Data supplied section start
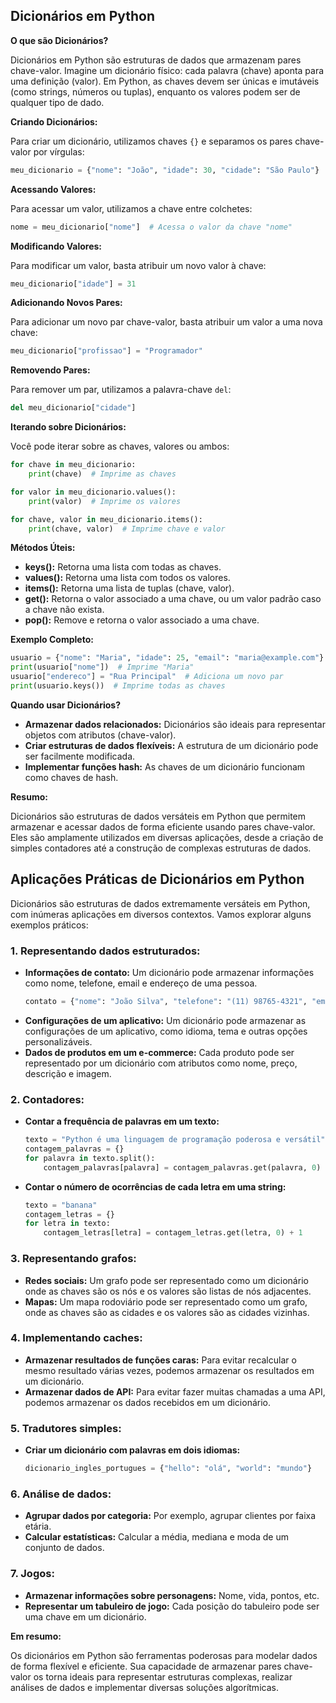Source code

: ## Dicionários em Python

**O que são Dicionários?**

Dicionários em Python são estruturas de dados que armazenam pares chave-valor. Imagine um dicionário físico: cada palavra (chave) aponta para uma definição (valor). Em Python, as chaves devem ser únicas e imutáveis (como strings, números ou tuplas), enquanto os valores podem ser de qualquer tipo de dado.

**Criando Dicionários:**

Para criar um dicionário, utilizamos chaves `{}` e separamos os pares chave-valor por vírgulas:

```python
meu_dicionario = {"nome": "João", "idade": 30, "cidade": "São Paulo"}
```

**Acessando Valores:**

Para acessar um valor, utilizamos a chave entre colchetes:

```python
nome = meu_dicionario["nome"]  # Acessa o valor da chave "nome"
```

**Modificando Valores:**

Para modificar um valor, basta atribuir um novo valor à chave:

```python
meu_dicionario["idade"] = 31
```

**Adicionando Novos Pares:**

Para adicionar um novo par chave-valor, basta atribuir um valor a uma nova chave:

```python
meu_dicionario["profissao"] = "Programador"
```

**Removendo Pares:**

Para remover um par, utilizamos a palavra-chave `del`:

```python
del meu_dicionario["cidade"]
```

**Iterando sobre Dicionários:**

Você pode iterar sobre as chaves, valores ou ambos:

```python
for chave in meu_dicionario:
    print(chave)  # Imprime as chaves

for valor in meu_dicionario.values():
    print(valor)  # Imprime os valores

for chave, valor in meu_dicionario.items():
    print(chave, valor)  # Imprime chave e valor
```

**Métodos Úteis:**

* **keys():** Retorna uma lista com todas as chaves.
* **values():** Retorna uma lista com todos os valores.
* **items():** Retorna uma lista de tuplas (chave, valor).
* **get():** Retorna o valor associado a uma chave, ou um valor padrão caso a chave não exista.
* **pop():** Remove e retorna o valor associado a uma chave.

**Exemplo Completo:**

```python
usuario = {"nome": "Maria", "idade": 25, "email": "maria@example.com"}
print(usuario["nome"])  # Imprime "Maria"
usuario["endereco"] = "Rua Principal"  # Adiciona um novo par
print(usuario.keys())  # Imprime todas as chaves
```

**Quando usar Dicionários?**

* **Armazenar dados relacionados:** Dicionários são ideais para representar objetos com atributos (chave-valor).
* **Criar estruturas de dados flexíveis:** A estrutura de um dicionário pode ser facilmente modificada.
* **Implementar funções hash:** As chaves de um dicionário funcionam como chaves de hash.

**Resumo:**

Dicionários são estruturas de dados versáteis em Python que permitem armazenar e acessar dados de forma eficiente usando pares chave-valor. Eles são amplamente utilizados em diversas aplicações, desde a criação de simples contadores até a construção de complexas estruturas de dados.

## Aplicações Práticas de Dicionários em Python

Dicionários são estruturas de dados extremamente versáteis em Python, com inúmeras aplicações em diversos contextos. Vamos explorar alguns exemplos práticos:

### 1. **Representando dados estruturados:**

* **Informações de contato:** Um dicionário pode armazenar informações como nome, telefone, email e endereço de uma pessoa.
  ```python
  contato = {"nome": "João Silva", "telefone": "(11) 98765-4321", "email": "joao@email.com"}
  ```
* **Configurações de um aplicativo:** Um dicionário pode armazenar as configurações de um aplicativo, como idioma, tema e outras opções personalizáveis.
* **Dados de produtos em um e-commerce:** Cada produto pode ser representado por um dicionário com atributos como nome, preço, descrição e imagem.

### 2. **Contadores:**

* **Contar a frequência de palavras em um texto:**
  ```python
  texto = "Python é uma linguagem de programação poderosa e versátil"
  contagem_palavras = {}
  for palavra in texto.split():
      contagem_palavras[palavra] = contagem_palavras.get(palavra, 0) + 1
  ```
* **Contar o número de ocorrências de cada letra em uma string:**
  ```python
  texto = "banana"
  contagem_letras = {}
  for letra in texto:
      contagem_letras[letra] = contagem_letras.get(letra, 0) + 1
  ```

### 3. **Representando grafos:**

* **Redes sociais:** Um grafo pode ser representado como um dicionário onde as chaves são os nós e os valores são listas de nós adjacentes.
* **Mapas:** Um mapa rodoviário pode ser representado como um grafo, onde as chaves são as cidades e os valores são as cidades vizinhas.

### 4. **Implementando caches:**

* **Armazenar resultados de funções caras:** Para evitar recalcular o mesmo resultado várias vezes, podemos armazenar os resultados em um dicionário.
* **Armazenar dados de API:** Para evitar fazer muitas chamadas a uma API, podemos armazenar os dados recebidos em um dicionário.

### 5. **Tradutores simples:**

* **Criar um dicionário com palavras em dois idiomas:**
  ```python
  dicionario_ingles_portugues = {"hello": "olá", "world": "mundo"}
  ```

### 6. **Análise de dados:**

* **Agrupar dados por categoria:** Por exemplo, agrupar clientes por faixa etária.
* **Calcular estatísticas:** Calcular a média, mediana e moda de um conjunto de dados.

### 7. **Jogos:**

* **Armazenar informações sobre personagens:** Nome, vida, pontos, etc.
* **Representar um tabuleiro de jogo:** Cada posição do tabuleiro pode ser uma chave em um dicionário.

**Em resumo:**

Os dicionários em Python são ferramentas poderosas para modelar dados de forma flexível e eficiente. Sua capacidade de armazenar pares chave-valor os torna ideais para representar estruturas complexas, realizar análises de dados e implementar diversas soluções algorítmicas.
Data supplied section end
*Exercise requirements*. Word for word, restate all of the entries above and leave each picture out.

*Answer below*.
Source code

: ## Dicionários em Python

**O que são Dicionários?**

Dicionários em Python são estruturas de dados que armazenam pares chave-valor. Imagine um dicionário físico: cada palavra (chave) aponta para uma definição (valor). Em Python, as chaves devem ser únicas e imutáveis (como strings, números ou tuplas), enquanto os valores podem ser de qualquer tipo de dado.

**Criando Dicionários:**

Para criar um dicionário, utilizamos chaves `{}` e separamos os pares chave-valor por vírgulas:

```python
meu_dicionario = {"nome": "João", "idade": 30, "cidade": "São Paulo"}
```

**Acessando Valores:**

Para acessar um valor, utilizamos a chave entre colchetes:

```python
nome = meu_dicionario["nome"]  # Acessa o valor da chave "nome"
```

**Modificando Valores:**

Para modificar um valor, basta atribuir um novo valor à chave:

```python
meu_dicionario["idade"] = 31
```

**Adicionando Novos Pares:**

Para adicionar um novo par chave-valor, basta atribuir um valor a uma nova chave:

```python
meu_dicionario["profissao"] = "Programador"
```

**Removendo Pares:**

Para remover um par, utilizamos a palavra-chave `del`:

```python
del meu_dicionario["cidade"]
```

**Iterando sobre Dicionários:**

Você pode iterar sobre as chaves, valores ou ambos:

```python
for chave in meu_dicionario:
    print(chave)  # Imprime as chaves

for valor in meu_dicionario.values():
    print(valor)  # Imprime os valores

for chave, valor in meu_dicionario.items():
    print(chave, valor)  # Imprime chave e valor
```

**Métodos Úteis:**

* **keys():** Retorna uma lista com todas as chaves.
* **values():** Retorna uma lista com todos os valores.
* **items():** Retorna uma lista de tuplas (chave, valor).
* **get():** Retorna o valor associado a uma chave, ou um valor padrão caso a chave não exista.
* **pop():** Remove e retorna o valor associado a uma chave.

**Exemplo Completo:**

```python
usuario = {"nome": "Maria", "idade": 25, "email": "maria@example.com"}
print(usuario["nome"])  # Imprime "Maria"
usuario["endereco"] = "Rua Principal"  # Adiciona um novo par
print(usuario.keys())  # Imprime todas as chaves
```

**Quando usar Dicionários?**

* **Armazenar dados relacionados:** Dicionários são ideais para representar objetos com atributos (chave-valor).
* **Criar estruturas de dados flexíveis:** A estrutura de um dicionário pode ser facilmente modificada.
* **Implementar funções hash:** As chaves de um dicionário funcionam como chaves de hash.

**Resumo:**

Dicionários são estruturas de dados versáteis em Python que permitem armazenar e acessar dados de forma eficiente usando pares chave-valor. Eles são amplamente utilizados em diversas aplicações, desde a criação de simples contadores até a construção de complexas estruturas de dados.

## Aplicações Práticas de Dicionários em Python

Dicionários são estruturas de dados extremamente versáteis em Python, com inúmeras aplicações em diversos contextos. Vamos explorar alguns exemplos práticos:

### 1. **Representando dados estruturados:**

* **Informações de contato:** Um dicionário pode armazenar informações como nome, telefone, email e endereço de uma pessoa.
  ```python
  contato = {"nome": "João Silva", "telefone": "(11) 98765-4321", "email": "joao@email.com"}
  ```
* **Configurações de um aplicativo:** Um dicionário pode armazenar as configurações de um aplicativo, como idioma, tema e outras opções personalizáveis.
* **Dados de produtos em um e-commerce:** Cada produto pode ser representado por um dicionário com atributos como nome, preço, descrição e imagem.

### 2. **Contadores:**

* **Contar a frequência de palavras em um texto:**
  ```python
  texto = "Python é uma linguagem de programação poderosa e versátil"
  contagem_palavras = {}
  for palavra in texto.split():
      contagem_palavras[palavra] = contagem_palavras.get(palavra, 0) + 1
  ```
* **Contar o número de ocorrências de cada letra em uma string:**
  ```python
  texto = "banana"
  contagem_letras = {}
  for letra in texto:
      contagem_letras[letra] = contagem_letras.get(letra, 0) + 1
  ```

### 3. **Representando grafos:**

* **Redes sociais:** Um grafo pode ser representado como um dicionário onde as chaves são os nós e os valores são listas de nós adjacentes.
* **Mapas:** Um mapa rodoviário pode ser representado como um grafo, onde as chaves são as cidades e os valores são as cidades vizinhas.

### 4. **Implementando caches:**

* **Armazenar resultados de funções caras:** Para evitar recalcular o mesmo resultado várias vezes, podemos armazenar os resultados em um dicionário.
* **Armazenar dados de API:** Para evitar fazer muitas chamadas a uma API, podemos armazenar os dados recebidos em um dicionário.

### 5. **Tradutores simples:**

* **Criar um dicionário com palavras em dois idiomas:**
  ```python
  dicionario_ingles_portugues = {"hello": "olá", "world": "mundo"}
  ```

### 6. **Análise de dados:**

* **Agrupar dados por categoria:** Por exemplo, agrupar clientes por faixa etária.
* **Calcular estatísticas:** Calcular a média, mediana e moda de um conjunto de dados.

### 7. **Jogos:**

* **Armazenar informações sobre personagens:** Nome, vida, pontos, etc.
* **Representar um tabuleiro de jogo:** Cada posição do tabuleiro pode ser uma chave em um dicionário.

**Em resumo:**

Os dicionários em Python são ferramentas poderosas para modelar dados de forma flexível e eficiente. Sua capacidade de armazenar pares chave-valor os torna ideais para representar estruturas complexas, realizar análises de dados e implementar diversas soluções algorítmicas.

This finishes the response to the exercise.